この曲が歌ってるように、問題なのはおれたちじゃない、おまえのほうだ!ってことだ。
第9位 シリー・シング(1979)
Silly Thing
ジョニー・ロットン脱退後に、マネージャーのマルコム・マクラレン主導のもとに作られたピストルズの最期っ屁のような映画、『グレート・ロックンロール・スウィンドル』のサントラに収録された曲。スティーヴ・ジョーンズがギターとベース、ポール・クックがリード・ヴォーカルとドラムを担当して2人で録音した曲だ。2人のポップな素質が発揮された曲だ。
ジョニー脱退後に録音された数々のくだらないトラックの中で、唯一まともに聴ける曲とも言える。
EMI
たくさんロックを聴いてるけれども、クビにされたレコード会社を批判する歌って他にないだろうな。
でもわたしはそのことよりも、悪口罵倒罵詈雑言をちゃんとバースとコーラスのあるキャッチーな歌にしてしまうポップセンスみたいなのが好きなんだよねえ。
Seventeen
おれはヒッピー野郎みたいに髪も伸ばさないし、スカートみたいなズボンも履かない。うるさい音が好きで、なまけものだ、働きたくねえんだ、みたいな歌詞だ。
17歳の頃のことを思い出しながら、サビで「I’m a lazy sod(おれはなまけものだ)!」と一緒に歌って盛り上がれば、それでよしだ。
No Feelings
「自分のこと以外どうでもいい」みたいなことを歌ってると思うけど、ラウドなギターに乗せて速射砲のように巻き舌でたたみかけた後で、いきなりキャッチーなメロディのサビが来るところが大好きだ。
どれだけ怒り狂っていても芯はポップであることがピストルズの魅力だ。
Bodies
原題の「死体(Bodies)」は中絶された赤ん坊のことだ。
中絶反対の歌みたいに思われてるけど、人はとにかくファックしたがるし、頭のいかれた女もいるし、そして厳しい現実やむごたらしい現実がある、という事実を歌っている。いつだってそれについて考えるのは歌手の役目じゃなくて、受け取るわれわれのほうなのだ。
これはピストルズの曲の中でも、音的にも内容的にも最もハードな曲だ。
97年の再結成ライヴはこの曲がオープニングだった。わたしも日本武道館で観た。
最高のオープニング、そして最高のライヴだった。
Pretty Vacant
ピストルズの3枚目のシングル。全英6位のヒットに。
カッコつけても気取ってても、おれたちは中身空っぽの阿呆さ、と自虐的に歌った歌。
当時は、おれのことぢゃん!と思って嬉しかったな。今はもうオールド・ヴェイカントだけど。
Holidays In the Sun
アルバムのオープニング・トラックで、これ以上ワクワクして、一気にテンションが上がる曲なんて他に聴いたことない。家賃2万円の木造老朽アパートで、最高のアルバムに出会ったかもしれない、と思った瞬間のことを今でも思い出せる。
God Save The Queen
ピストルズのセカンド・シングルで、全英2位という大ヒットとなった代表曲。
わたしはイギリスの王室になんの恨みも想いもないけれど、とにかくこの音の爆発力、疾走感にノックアウトされたのだ。
”No Future For You”というフレーズを、いつも口づさんでいた。
「おまえに未来はない」と言われてるのに、なんで感動するのかわからなかったけど、今になって思えば、中卒で職を転々として社会の底辺にいたようなわたしにはたしかに未来はないように思えたし、きれいごとじゃなく、はっきり真実を指摘されたような気がして、勝手に自分のテーマソングのように解釈したんじゃないかと思う。

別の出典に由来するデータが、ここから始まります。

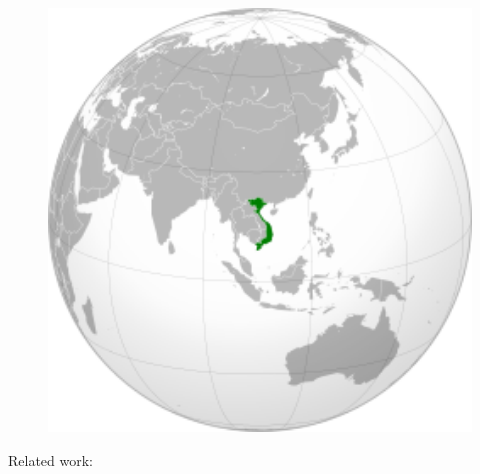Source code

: \documentclass[aspectratio=169]{beamer}
\begin{document}
\begin{frame}[fragile]
\begin{minipage}{.30\textwidth}
\begin{figure}
        \includegraphics[width=1.0\textwidth]{images/Vietnam-Wikipedia-Position.png} 
    \end{figure}
    \end{minipage}

    \vspace{0.6cm}
    \begin{minipage}{1.0\textwidth}
    \centering
    \footnotesize
    Related work: \citep{tran2022MethodChineseVietnameseBilingual, le2023ParallelCorpusVietnamese, li2020RevisitingBackTranslationLowResource, vu2020KoreanVietnameseNeuralMachine, doan2021PhoMTHighQualityLargeScale}
    \end{minipage}
\end{frame}
\end{document}
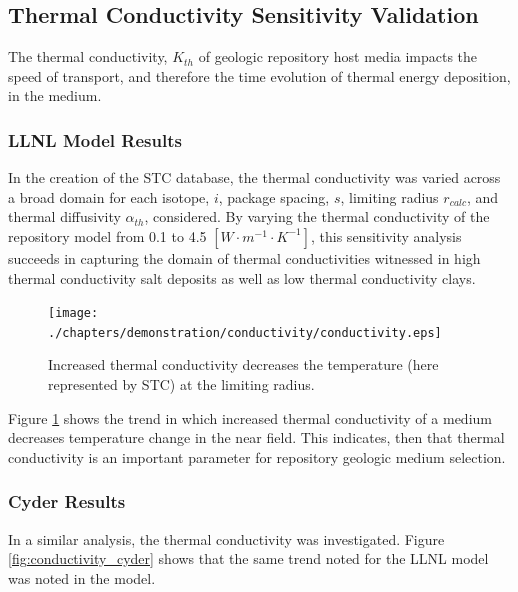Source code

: \subsection{Thermal Conductivity Sensitivity Validation}\label{sec:conductivity}
The thermal conductivity, $K_{th}$ of geologic repository host media impacts 
the speed of transport, and therefore the time evolution of thermal energy 
deposition, in the medium. 

\FloatBarrier
\subsubsection{LLNL Model Results}
In the creation of the \gls{STC} database, the thermal conductivity was varied 
across a broad domain for each isotope, $i$, package spacing, $s$, limiting 
radius $r_{calc}$, and thermal diffusivity $\alpha_{th}$, considered.  By 
varying the thermal conductivity of the repository model from 0.1 to 4.5
$[W\cdot m^{-1} \cdot K^{-1}]$, this sensitivity analysis succeeds in capturing the domain of 
thermal conductivities witnessed in high thermal conductivity salt deposits as 
well as low thermal conductivity clays.

  \begin{figure}[htbp!]
    \begin{center}
      \texttt{[image: ./chapters/demonstration/conductivity/conductivity.eps]}
    \end{center}
    \caption[$K_{th}$ Sensitivity in LLNL Model]{Increased thermal conductivity 
      decreases the temperature (here represented by STC) at the limiting 
    radius.}
    \label{fig:Cm242Kth_alpha_low}
  \end{figure}

Figure \ref{fig:Cm242Kth_alpha_low} shows the trend in which increased thermal 
conductivity of a medium decreases temperature change 
in the near field. This indicates, then that thermal conductivity is 
an important parameter for repository geologic medium selection. 

\FloatBarrier
\subsubsection{Cyder Results}
In a similar analysis, the thermal conductivity was investigated. Figure 
\ref{fig:conductivity_cyder} shows that the same trend noted for the LLNL model 
was noted in the 
\Cyder model.

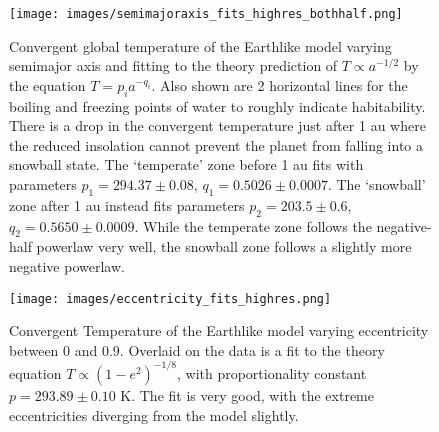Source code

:\documentclass[12pt, onecolumn]{revtex4-2}    %
\begin{document}
\begin{figure}
    \texttt{[image: images/semimajoraxis\_fits\_highres\_bothhalf.png]}
    \caption{Convergent global temperature of the Earthlike model varying semimajor axis and fitting to the theory prediction of $T \propto a^{-1/2}$ by the equation $T = p_i a^{-q_i}$.
        Also shown are 2 horizontal lines for the boiling and freezing points of water to roughly indicate habitability.
        There is a drop in the convergent temperature just after 1 au where the reduced insolation cannot prevent the planet from falling into a snowball state.
        The `temperate' zone before 1 au fits with parameters $p_1 = 294.37 \pm 0.08$, $q_1 = 0.5026 \pm 0.0007$.
        The `snowball' zone after 1 au instead fits parameters $p_2 = 203.5 \pm 0.6$, $q_2 = 0.5650 \pm 0.0009$.
        While the temperate zone follows the negative-half powerlaw very well, the snowball zone follows a slightly more negative powerlaw.}
    \label{fig:temperature_semimajoraxis}
\end{figure}

\begin{figure}
    \texttt{[image: images/eccentricity\_fits\_highres.png]}
    \caption{
        Convergent Temperature of the Earthlike model varying eccentricity between 0 and 0.9.
        Overlaid on the data is a fit to the theory equation $T\propto(1-e^2)^{-1/8}$, with proportionality constant $p=293.89 \pm 0.10$ K.
        The fit is very good, with the extreme eccentricities diverging from the model slightly.
    }
    \label{fig:temperature_eccentricity}
\end{figure}

\end{document}
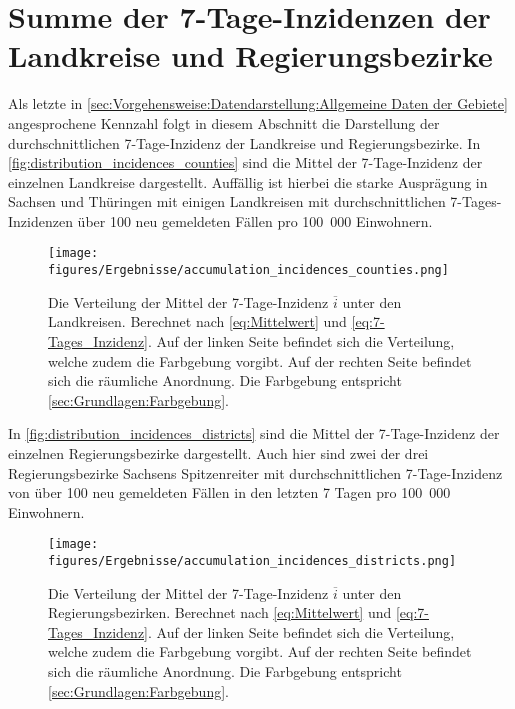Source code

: \newpage
\section{Summe der 7-Tage-Inzidenzen der Landkreise und Regierungsbezirke}
Als letzte in \autoref{sec:Vorgehensweise:Datendarstellung:Allgemeine Daten der Gebiete} angesprochene Kennzahl folgt in diesem Abschnitt die Darstellung der durchschnittlichen 7-Tage-Inzidenz der Landkreise und Regierungsbezirke.
In \autoref{fig:distribution_incidences_counties} sind die Mittel der 7-Tage-Inzidenz der einzelnen Landkreise dargestellt. Auffällig ist hierbei die starke Ausprägung in Sachsen und Thüringen mit einigen Landkreisen mit durchschnittlichen 7-Tages-Inzidenzen über 100 neu gemeldeten Fällen pro 100~000 Einwohnern.

\begin{figure}[H]
    \centering
    \texttt{[image: figures/Ergebnisse/accumulation\_incidences\_counties.png]}
    \caption{Die Verteilung der Mittel der 7-Tage-Inzidenz $\overline{i}$ unter den Landkreisen. Berechnet nach \autoref{eq:Mittelwert} und \autoref{eq:7-Tages_Inzidenz}.
    Auf der linken Seite befindet sich die Verteilung, welche zudem die Farbgebung vorgibt. Auf der rechten Seite befindet sich die räumliche Anordnung. Die Farbgebung entspricht \autoref{sec:Grundlagen:Farbgebung}.}
    \label{fig:distribution_incidences_counties}
\end{figure}
\newpage
In \autoref{fig:distribution_incidences_districts} sind die Mittel der 7-Tage-Inzidenz der einzelnen Regierungsbezirke dargestellt.
Auch hier sind zwei der drei Regierungsbezirke Sachsens Spitzenreiter mit durchschnittlichen 7-Tage-Inzidenz von über 100 neu gemeldeten Fällen in den letzten 7 Tagen pro 100~000 Einwohnern.

\begin{figure}[H]
    \centering
    \texttt{[image: figures/Ergebnisse/accumulation\_incidences\_districts.png]}
    \caption{Die Verteilung der Mittel der 7-Tage-Inzidenz $\overline{i}$ unter den Regierungsbezirken. Berechnet nach \autoref{eq:Mittelwert} und \autoref{eq:7-Tages_Inzidenz}.
    Auf der linken Seite befindet sich die Verteilung, welche zudem die Farbgebung vorgibt. Auf der rechten Seite befindet sich die räumliche Anordnung. Die Farbgebung entspricht \autoref{sec:Grundlagen:Farbgebung}.}
    \label{fig:distribution_incidences_districts}
\end{figure}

それでも生きていくしかないのだから、逆にそのテーマソングを手にしたことで勇気づけられたような気分だったんだろうな。
Anarchy in the U.K.
セックス・ピストルズの記念すべきデビュー・シングル。
無政府主義だの、反キリストだの、そんなことは日本人のわたしにはどうでもよかった。
このパワフルなギター、シンプルなベースと熱いドラム、天真爛漫にすべてに唾を吐きかけるようなヴォーカルにシビれたのだ。
この曲を口づさめば、自分の中の固定観念が崩壊し、解放されて、自由になった気がした。
それが自分にとって、アナーキーという意味だと思ってたのさね。
セックス・ピストルズのアルバムを最初に聴くなら、当然ながら『勝手にしやがれ(Never Mind The Bollocks)』一択だ。それ以外のいろんな編集盤はだいたい期待外れに終わったり、海賊盤みたいな粗悪な音質の詐欺みたいなものだったりするので、注意。
ただし、1996年の再結成ツアーのライヴ盤『勝手に来やがれ(Filthy Lucre Live)』は公式なので音質はもちろん、内容も素晴らしい。こんなに演奏できたんかという、嬉しい驚きがある。
シングルB面や『グレート・ロックンロール・スウィンドル』の使用曲など、アルバム未収録曲も聴いてみたいという方には『フロッキング・ア・デッド・ホース』がお薦め。
この3枚があればもう、パーフェクト・コレクションも同然です。